» **SOURCE MATERIAL**:
===============
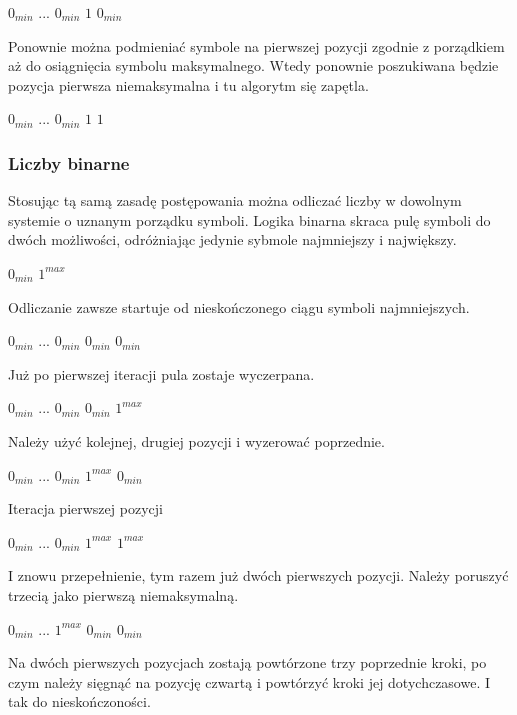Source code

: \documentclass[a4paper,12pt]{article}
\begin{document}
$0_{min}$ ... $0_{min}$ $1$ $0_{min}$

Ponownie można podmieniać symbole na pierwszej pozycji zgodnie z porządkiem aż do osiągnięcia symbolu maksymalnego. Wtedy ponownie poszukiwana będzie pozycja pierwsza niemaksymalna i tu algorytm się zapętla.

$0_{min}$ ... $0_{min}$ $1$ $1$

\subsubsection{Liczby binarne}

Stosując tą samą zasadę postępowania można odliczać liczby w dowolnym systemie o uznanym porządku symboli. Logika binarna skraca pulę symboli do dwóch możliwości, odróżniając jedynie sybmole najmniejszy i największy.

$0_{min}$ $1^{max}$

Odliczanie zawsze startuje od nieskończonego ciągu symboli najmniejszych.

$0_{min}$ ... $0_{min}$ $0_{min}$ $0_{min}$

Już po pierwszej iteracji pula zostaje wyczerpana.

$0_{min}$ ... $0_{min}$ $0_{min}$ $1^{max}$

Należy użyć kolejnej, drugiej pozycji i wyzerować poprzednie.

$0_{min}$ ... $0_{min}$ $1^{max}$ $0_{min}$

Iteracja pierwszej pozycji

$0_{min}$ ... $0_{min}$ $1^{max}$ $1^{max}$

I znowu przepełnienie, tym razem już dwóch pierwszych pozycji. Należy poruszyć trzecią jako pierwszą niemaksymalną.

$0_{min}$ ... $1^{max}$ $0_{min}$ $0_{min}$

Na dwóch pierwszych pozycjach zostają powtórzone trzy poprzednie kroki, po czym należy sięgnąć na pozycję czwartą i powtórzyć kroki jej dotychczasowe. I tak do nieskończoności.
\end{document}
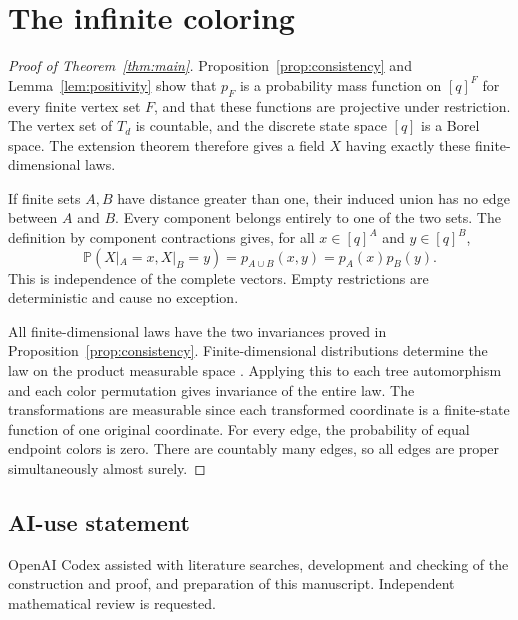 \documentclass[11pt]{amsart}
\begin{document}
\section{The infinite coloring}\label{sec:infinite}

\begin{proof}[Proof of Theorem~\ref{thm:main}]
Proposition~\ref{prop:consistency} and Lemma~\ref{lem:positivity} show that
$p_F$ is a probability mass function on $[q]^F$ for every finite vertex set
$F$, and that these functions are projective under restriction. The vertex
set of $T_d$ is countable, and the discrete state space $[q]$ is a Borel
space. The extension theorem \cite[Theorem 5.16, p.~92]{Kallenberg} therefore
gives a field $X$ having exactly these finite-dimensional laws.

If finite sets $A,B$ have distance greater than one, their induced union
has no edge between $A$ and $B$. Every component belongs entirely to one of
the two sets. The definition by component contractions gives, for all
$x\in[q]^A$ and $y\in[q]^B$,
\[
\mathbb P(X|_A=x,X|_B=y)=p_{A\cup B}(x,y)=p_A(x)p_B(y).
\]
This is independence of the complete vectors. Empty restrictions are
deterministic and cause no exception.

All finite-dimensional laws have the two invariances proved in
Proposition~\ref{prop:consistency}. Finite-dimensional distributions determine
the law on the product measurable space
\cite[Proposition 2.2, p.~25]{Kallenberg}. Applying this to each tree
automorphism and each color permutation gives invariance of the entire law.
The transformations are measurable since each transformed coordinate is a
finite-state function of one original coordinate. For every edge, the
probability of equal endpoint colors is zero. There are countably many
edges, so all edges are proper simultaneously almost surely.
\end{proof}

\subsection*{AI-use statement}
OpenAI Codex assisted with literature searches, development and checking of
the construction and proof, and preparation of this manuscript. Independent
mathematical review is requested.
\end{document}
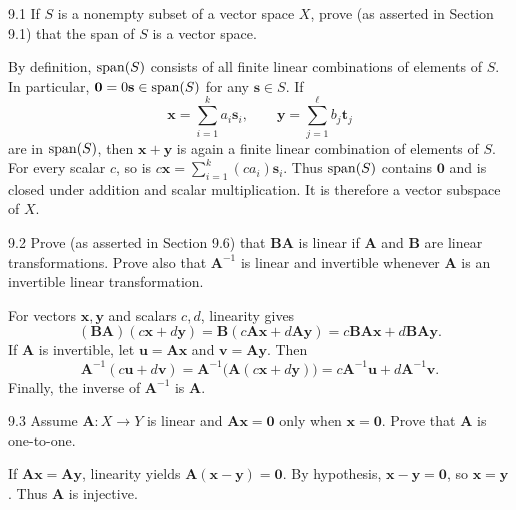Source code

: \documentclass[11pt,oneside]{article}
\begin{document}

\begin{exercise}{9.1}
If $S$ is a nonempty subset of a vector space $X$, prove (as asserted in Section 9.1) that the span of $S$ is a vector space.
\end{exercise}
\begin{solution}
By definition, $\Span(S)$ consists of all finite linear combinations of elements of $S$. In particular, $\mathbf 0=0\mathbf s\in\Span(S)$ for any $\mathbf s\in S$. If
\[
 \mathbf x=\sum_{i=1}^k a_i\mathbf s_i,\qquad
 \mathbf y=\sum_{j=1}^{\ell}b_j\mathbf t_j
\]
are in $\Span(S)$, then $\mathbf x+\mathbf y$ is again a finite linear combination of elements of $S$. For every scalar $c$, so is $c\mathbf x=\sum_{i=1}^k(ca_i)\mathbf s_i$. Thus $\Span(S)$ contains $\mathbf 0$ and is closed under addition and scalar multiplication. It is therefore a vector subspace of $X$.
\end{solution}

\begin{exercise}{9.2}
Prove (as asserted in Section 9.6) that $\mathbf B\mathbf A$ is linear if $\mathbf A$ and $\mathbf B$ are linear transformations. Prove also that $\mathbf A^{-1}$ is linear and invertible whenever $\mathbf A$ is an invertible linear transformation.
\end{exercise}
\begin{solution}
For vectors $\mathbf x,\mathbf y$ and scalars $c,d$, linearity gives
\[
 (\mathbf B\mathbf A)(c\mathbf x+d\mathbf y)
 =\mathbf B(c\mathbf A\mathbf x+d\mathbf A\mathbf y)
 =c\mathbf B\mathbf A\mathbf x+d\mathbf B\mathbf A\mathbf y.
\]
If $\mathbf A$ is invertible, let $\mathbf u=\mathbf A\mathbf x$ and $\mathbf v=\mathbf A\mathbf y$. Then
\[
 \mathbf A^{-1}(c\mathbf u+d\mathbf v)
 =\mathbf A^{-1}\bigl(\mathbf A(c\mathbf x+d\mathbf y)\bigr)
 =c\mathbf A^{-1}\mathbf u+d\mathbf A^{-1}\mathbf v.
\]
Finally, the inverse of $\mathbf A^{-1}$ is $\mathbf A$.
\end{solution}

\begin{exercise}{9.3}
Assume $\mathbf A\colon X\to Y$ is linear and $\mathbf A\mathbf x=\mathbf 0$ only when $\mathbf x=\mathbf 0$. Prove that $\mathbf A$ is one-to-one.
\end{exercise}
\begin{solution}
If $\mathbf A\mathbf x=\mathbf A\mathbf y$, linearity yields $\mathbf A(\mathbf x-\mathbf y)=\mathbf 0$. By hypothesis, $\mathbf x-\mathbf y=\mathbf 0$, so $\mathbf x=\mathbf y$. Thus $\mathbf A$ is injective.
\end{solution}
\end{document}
===============
» **YOUR TASK**: Set the pictures aside and reproduce the data above exactly.

» **RESPONSE BELOW**:
Source code

: \documentclass[a4paper,12pt]{article}
\begin{document}
$0_{min}$ ... $0_{min}$ $1$ $0_{min}$

Ponownie można podmieniać symbole na pierwszej pozycji zgodnie z porządkiem aż do osiągnięcia symbolu maksymalnego. Wtedy ponownie poszukiwana będzie pozycja pierwsza niemaksymalna i tu algorytm się zapętla.

$0_{min}$ ... $0_{min}$ $1$ $1$

\subsubsection{Liczby binarne}

Stosując tą samą zasadę postępowania można odliczać liczby w dowolnym systemie o uznanym porządku symboli. Logika binarna skraca pulę symboli do dwóch możliwości, odróżniając jedynie sybmole najmniejszy i największy.

$0_{min}$ $1^{max}$

Odliczanie zawsze startuje od nieskończonego ciągu symboli najmniejszych.

$0_{min}$ ... $0_{min}$ $0_{min}$ $0_{min}$

Już po pierwszej iteracji pula zostaje wyczerpana.

$0_{min}$ ... $0_{min}$ $0_{min}$ $1^{max}$

Należy użyć kolejnej, drugiej pozycji i wyzerować poprzednie.

$0_{min}$ ... $0_{min}$ $1^{max}$ $0_{min}$

Iteracja pierwszej pozycji

$0_{min}$ ... $0_{min}$ $1^{max}$ $1^{max}$

I znowu przepełnienie, tym razem już dwóch pierwszych pozycji. Należy poruszyć trzecią jako pierwszą niemaksymalną.

$0_{min}$ ... $1^{max}$ $0_{min}$ $0_{min}$

Na dwóch pierwszych pozycjach zostają powtórzone trzy poprzednie kroki, po czym należy sięgnąć na pozycję czwartą i powtórzyć kroki jej dotychczasowe. I tak do nieskończoności.
\end{document}
 \documentclass[11pt]{amsart}
\begin{document}
\section{The infinite coloring}\label{sec:infinite}

\begin{proof}[Proof of Theorem~\ref{thm:main}]
Proposition~\ref{prop:consistency} and Lemma~\ref{lem:positivity} show that
$p_F$ is a probability mass function on $[q]^F$ for every finite vertex set
$F$, and that these functions are projective under restriction. The vertex
set of $T_d$ is countable, and the discrete state space $[q]$ is a Borel
space. The extension theorem \cite[Theorem 5.16, p.~92]{Kallenberg} therefore
gives a field $X$ having exactly these finite-dimensional laws.

If finite sets $A,B$ have distance greater than one, their induced union
has no edge between $A$ and $B$. Every component belongs entirely to one of
the two sets. The definition by component contractions gives, for all
$x\in[q]^A$ and $y\in[q]^B$,
\[
\mathbb P(X|_A=x,X|_B=y)=p_{A\cup B}(x,y)=p_A(x)p_B(y).
\]
This is independence of the complete vectors. Empty restrictions are
deterministic and cause no exception.

All finite-dimensional laws have the two invariances proved in
Proposition~\ref{prop:consistency}. Finite-dimensional distributions determine
the law on the product measurable space
\cite[Proposition 2.2, p.~25]{Kallenberg}. Applying this to each tree
automorphism and each color permutation gives invariance of the entire law.
The transformations are measurable since each transformed coordinate is a
finite-state function of one original coordinate. For every edge, the
probability of equal endpoint colors is zero. There are countably many
edges, so all edges are proper simultaneously almost surely.
\end{proof}

\subsection*{AI-use statement}
OpenAI Codex assisted with literature searches, development and checking of
the construction and proof, and preparation of this manuscript. Independent
mathematical review is requested.
\end{document}
Source code

: \documentclass[11pt,oneside]{article}
\begin{document}

\begin{exercise}{9.1}
If $S$ is a nonempty subset of a vector space $X$, prove (as asserted in Section 9.1) that the span of $S$ is a vector space.
\end{exercise}
\begin{solution}
By definition, $\Span(S)$ consists of all finite linear combinations of elements of $S$. In particular, $\mathbf 0=0\mathbf s\in\Span(S)$ for any $\mathbf s\in S$. If
\[
 \mathbf x=\sum_{i=1}^k a_i\mathbf s_i,\qquad
 \mathbf y=\sum_{j=1}^{\ell}b_j\mathbf t_j
\]
are in $\Span(S)$, then $\mathbf x+\mathbf y$ is again a finite linear combination of elements of $S$. For every scalar $c$, so is $c\mathbf x=\sum_{i=1}^k(ca_i)\mathbf s_i$. Thus $\Span(S)$ contains $\mathbf 0$ and is closed under addition and scalar multiplication. It is therefore a vector subspace of $X$.
\end{solution}

\begin{exercise}{9.2}
Prove (as asserted in Section 9.6) that $\mathbf B\mathbf A$ is linear if $\mathbf A$ and $\mathbf B$ are linear transformations. Prove also that $\mathbf A^{-1}$ is linear and invertible whenever $\mathbf A$ is an invertible linear transformation.
\end{exercise}
\begin{solution}
For vectors $\mathbf x,\mathbf y$ and scalars $c,d$, linearity gives
\[
 (\mathbf B\mathbf A)(c\mathbf x+d\mathbf y)
 =\mathbf B(c\mathbf A\mathbf x+d\mathbf A\mathbf y)
 =c\mathbf B\mathbf A\mathbf x+d\mathbf B\mathbf A\mathbf y.
\]
If $\mathbf A$ is invertible, let $\mathbf u=\mathbf A\mathbf x$ and $\mathbf v=\mathbf A\mathbf y$. Then
\[
 \mathbf A^{-1}(c\mathbf u+d\mathbf v)
 =\mathbf A^{-1}\bigl(\mathbf A(c\mathbf x+d\mathbf y)\bigr)
 =c\mathbf A^{-1}\mathbf u+d\mathbf A^{-1}\mathbf v.
\]
Finally, the inverse of $\mathbf A^{-1}$ is $\mathbf A$.
\end{solution}

\begin{exercise}{9.3}
Assume $\mathbf A\colon X\to Y$ is linear and $\mathbf A\mathbf x=\mathbf 0$ only when $\mathbf x=\mathbf 0$. Prove that $\mathbf A$ is one-to-one.
\end{exercise}
\begin{solution}
If $\mathbf A\mathbf x=\mathbf A\mathbf y$, linearity yields $\mathbf A(\mathbf x-\mathbf y)=\mathbf 0$. By hypothesis, $\mathbf x-\mathbf y=\mathbf 0$, so $\mathbf x=\mathbf y$. Thus $\mathbf A$ is injective.
\end{solution}
\end{document}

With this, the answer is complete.